Austin ISD offers Advanced Placement courses and tests at all of its schools, but the percentage of students who score high enough on the AP tests to receive college credit varies from campus to campus.
According to district data, students in schools with majority low-income students are more likely to fail Advanced Placement tests than students in schools with higher-income students. In low-income schools, students are often not taking Advanced Placement tests at all, instead, focusing on other ways to receive college credit in high school, like dual credit.
Lou Kuhn teaches Advanced Placement calculus and dual enrollment* pre-calculus at Crockett High School, where she's been a teacher for 11 years. She's known around campus for her dance videos that she makes with her students.
Kuhn is an experienced teacher who has received multiple AP course trainings by the College Board, but she’s very open about something other teachers may be less likely to admit.
“Most of my kids don’t pass the AP test," Kuhn says. “I just look at how much math they have learned, and I find that to be successful.”

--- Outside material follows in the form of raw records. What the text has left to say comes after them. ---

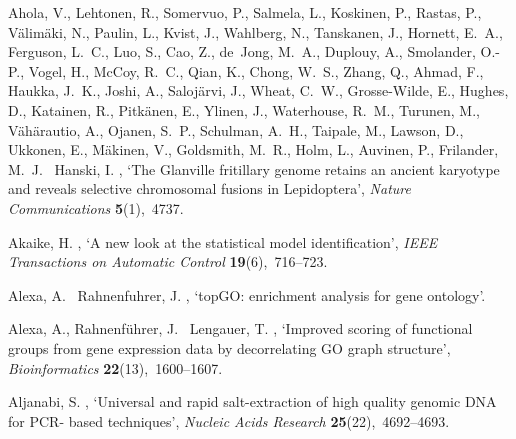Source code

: \documentclass[twocolumn]{bmcart}%
\begin{document}
\begin{backmatter}
\begin{thebibliography}{xx}
Ahola, V., Lehtonen, R., Somervuo, P., Salmela, L., Koskinen, P., Rastas, P.,
  Välimäki, N., Paulin, L., Kvist, J., Wahlberg, N., Tanskanen, J., Hornett,
  E.~A., Ferguson, L.~C., Luo, S., Cao, Z., de~Jong, M.~A., Duplouy, A.,
  Smolander, O.-P., Vogel, H., McCoy, R.~C., Qian, K., Chong, W.~S., Zhang, Q.,
  Ahmad, F., Haukka, J.~K., Joshi, A., Salojärvi, J., Wheat, C.~W.,
  Grosse-Wilde, E., Hughes, D., Katainen, R., Pitkänen, E., Ylinen, J.,
  Waterhouse, R.~M., Turunen, M., Vähärautio, A., Ojanen, S.~P., Schulman,
  A.~H., Taipale, M., Lawson, D., Ukkonen, E., Mäkinen, V., Goldsmith, M.~R.,
  Holm, L., Auvinen, P., Frilander, M.~J. \harvardand\ Hanski, I.
  \harvardyearright , `The {{Glanville}} fritillary genome
  retains an ancient karyotype and reveals selective chromosomal fusions in
  {{Lepidoptera}}', {\em Nature Communications} {\bf 5}(1),~4737.

Akaike, H.  \harvardyearright , `A new look at the
  statistical model identification', {\em IEEE Transactions on Automatic
  Control} {\bf 19}(6),~716--723.

Alexa, A. \harvardand\ Rahnenfuhrer, J.  \harvardyearright
  , `{{topGO}}: enrichment analysis for gene ontology'.

Alexa, A., Rahnenführer, J. \harvardand\ Lengauer, T.  \harvardyearleft
  2006\harvardyearright , `Improved scoring of functional groups from gene
  expression data by decorrelating {{GO}} graph structure', {\em
  Bioinformatics} {\bf 22}(13),~1600--1607.

Aljanabi, S.  \harvardyearright , `Universal and rapid
  salt-extraction of high quality genomic {{DNA}} for {{PCR-}} based
  techniques', {\em Nucleic Acids Research} {\bf 25}(22),~4692--4693.


\end{thebibliography}
\end{backmatter}
\end{document}
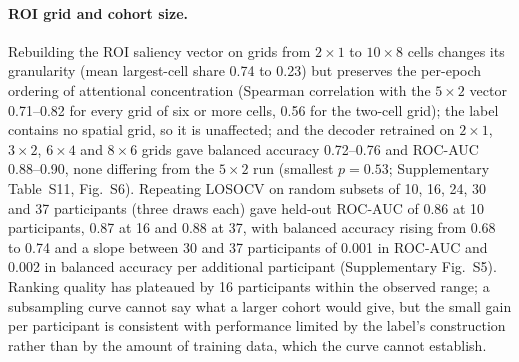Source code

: \paragraph{ROI grid and cohort size.} Rebuilding the ROI saliency vector on grids from $2\times1$ to $10\times8$ cells changes its granularity (mean largest-cell share 0.74 to 0.23) but preserves the per-epoch ordering of attentional concentration (Spearman correlation with the $5\times2$ vector 0.71--0.82 for every grid of six or more cells, 0.56 for the two-cell grid); the label contains no spatial grid, so it is unaffected; and the decoder retrained on $2\times1$, $3\times2$, $6\times4$ and $8\times6$ grids gave balanced accuracy 0.72--0.76 and ROC-AUC 0.88--0.90, none differing from the $5\times2$ run (smallest $p=0.53$; Supplementary Table~S11, Fig.~S6). Repeating LOSOCV on random subsets of 10, 16, 24, 30 and 37 participants (three draws each) gave held-out ROC-AUC of 0.86 at 10 participants, 0.87 at 16 and 0.88 at 37, with balanced accuracy rising from 0.68 to 0.74 and a slope between 30 and 37 participants of 0.001 in ROC-AUC and 0.002 in balanced accuracy per additional participant (Supplementary Fig.~S5). Ranking quality has plateaued by 16 participants within the observed range; a subsampling curve cannot say what a larger cohort would give, but the small gain per participant is consistent with performance limited by the label's construction rather than by the amount of training data, which the curve cannot establish.
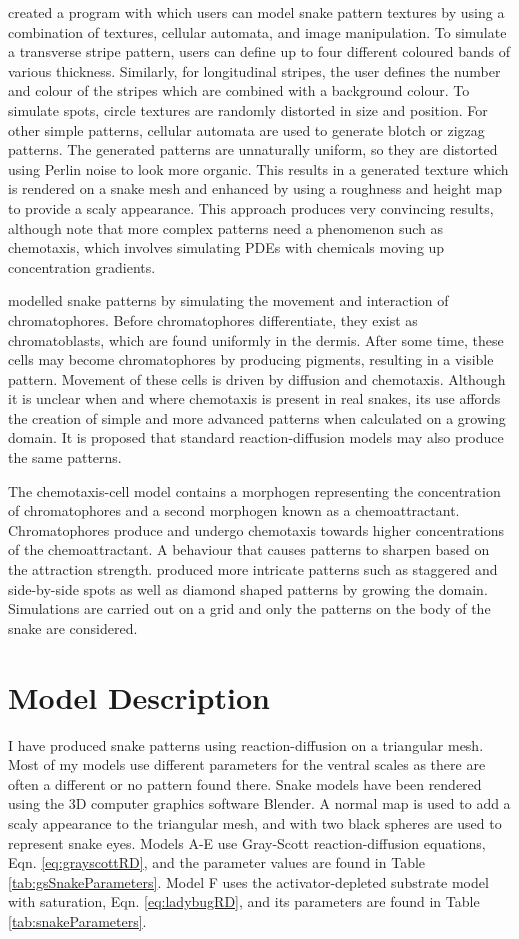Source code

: \citet{pinheiro2017} created a program with which users can model snake pattern textures by using a combination of textures, cellular automata, and image manipulation. To simulate a transverse stripe pattern, users can define up to four different coloured bands of various thickness. Similarly, for longitudinal stripes, the user defines the number and colour of the stripes which are combined with a background colour. To simulate spots, circle textures are randomly distorted in size and position. For other simple patterns, cellular automata are used to generate blotch or zigzag patterns. The generated patterns are unnaturally uniform, so they are distorted using Perlin noise to look more organic. This results in a generated texture which is rendered on a snake mesh and enhanced by using a roughness and height map to provide a scaly appearance. This approach produces very convincing results, although \citet{pinheiro2017} note that more complex patterns need a phenomenon such as chemotaxis, which involves simulating PDEs with chemicals moving up concentration gradients.

\citet{MURRAY1991} modelled snake patterns by simulating the movement and interaction of chromatophores. Before chromatophores differentiate, they exist as chromatoblasts, which are found uniformly in the dermis. After some time, these cells may become chromatophores by producing pigments, resulting in a visible pattern. Movement of these cells is driven by diffusion and chemotaxis. Although it is unclear when and where chemotaxis is present in real snakes, its use affords the creation of simple and more advanced patterns when calculated on a growing domain. It is proposed that standard reaction-diffusion models may also produce the same patterns.

The chemotaxis-cell model contains a morphogen representing the concentration of chromatophores and a second morphogen known as a chemoattractant. Chromatophores produce and undergo chemotaxis towards higher concentrations of the chemoattractant. A behaviour that causes patterns to sharpen based on the attraction strength. \citet{MURRAY1991} produced more intricate patterns such as staggered and side-by-side spots as well as diamond shaped patterns by growing the domain. Simulations are carried out on a grid and only the patterns on the body of the snake are considered.

\section{Model Description}
I have produced snake patterns using reaction-diffusion on a triangular mesh. Most of my models use different parameters for the ventral scales as there are often a different or no pattern found there. Snake models have been rendered using the 3D computer graphics software Blender. A normal map is used to add a scaly appearance to the triangular mesh, and with two black spheres are used to represent snake eyes. Models A-E use Gray-Scott reaction-diffusion equations, Eqn. \ref{eq:grayscottRD}, and the parameter values are found in Table \ref{tab:gsSnakeParameters}. Model F uses the activator-depleted substrate model with saturation, Eqn. \ref{eq:ladybugRD}, and its parameters are found in Table \ref{tab:snakeParameters}.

Passing an AP test means scoring a score of three, four or five on a one through five scale
In 2015, 19 students at Crockett took the AP Calculus exams, but fewer than five students passed. Kuhn says, when she looks at other schools with similar student populations, the AP calculus class sizes are lower.
“For me, it’s more important for kids to get exposure than to identify the kids that are going to pass," Kuhn says. "At the end of the year, there’s a lot of kids who don’t take the AP calculus class because the test is $85 and a lot of our kids can’t afford that.”
Two-thirds of the students at Crockett come from low-income families. Kuhn says she works with the students who really want to score well, but she doesn't necessarily make passing the test the focus of her class.
“I ask them how many of them can go home and have their parents help them with their homework, and most of them can't," Kuhn says. "And I ask them how many want to grow up to be parents who can help their kids with their homework, and all of them want to. Everybody wants to be able to help their kids. The more you know, the more you’re going to be able to help your kids later.”
The situation is similar at other AISD schools that are majority low-income. Few students pass the AP exams. At many of these schools, Austin ISD has transformed them into Early College High Schools, where students can take dual credit classes at Austin Community College. But at high schools with students from higher income families, like Bowie and McCallum, nearly 90 percent of students who take the AP calculus test pass it.
Kuhn says the test scores aren't always the best way to show where her kids are headed. Sometimes, Kuhn says her students take the AP class, but don’t take the test.
“All of my kids who are going into engineering, they’re going to recommend they take calculus at the school they’re going to," Kuhn says. "So I had a couple of kids who didn’t take it. If you’re going to Baylor, they only accept fives. I had a kid going to Georgetown. They only accept fives. So, a lot of people have been opting out, and as a school we shouldn’t pressure them to take a test that doesn’t mean that much.”
Kuhn says if her students end the year with more confidence that they can do math, that’s just as important as passing the AP test.
Note: When the number of students in district data falls between one and four, Austin ISD redacts that number to protect student privacy. KUT counted each redacted cell as one student, so all numbers between zero and five are approximate.
*This post was updated to clarify Lou Kuhn is a dual enrollment teacher through UT's On Ramps program.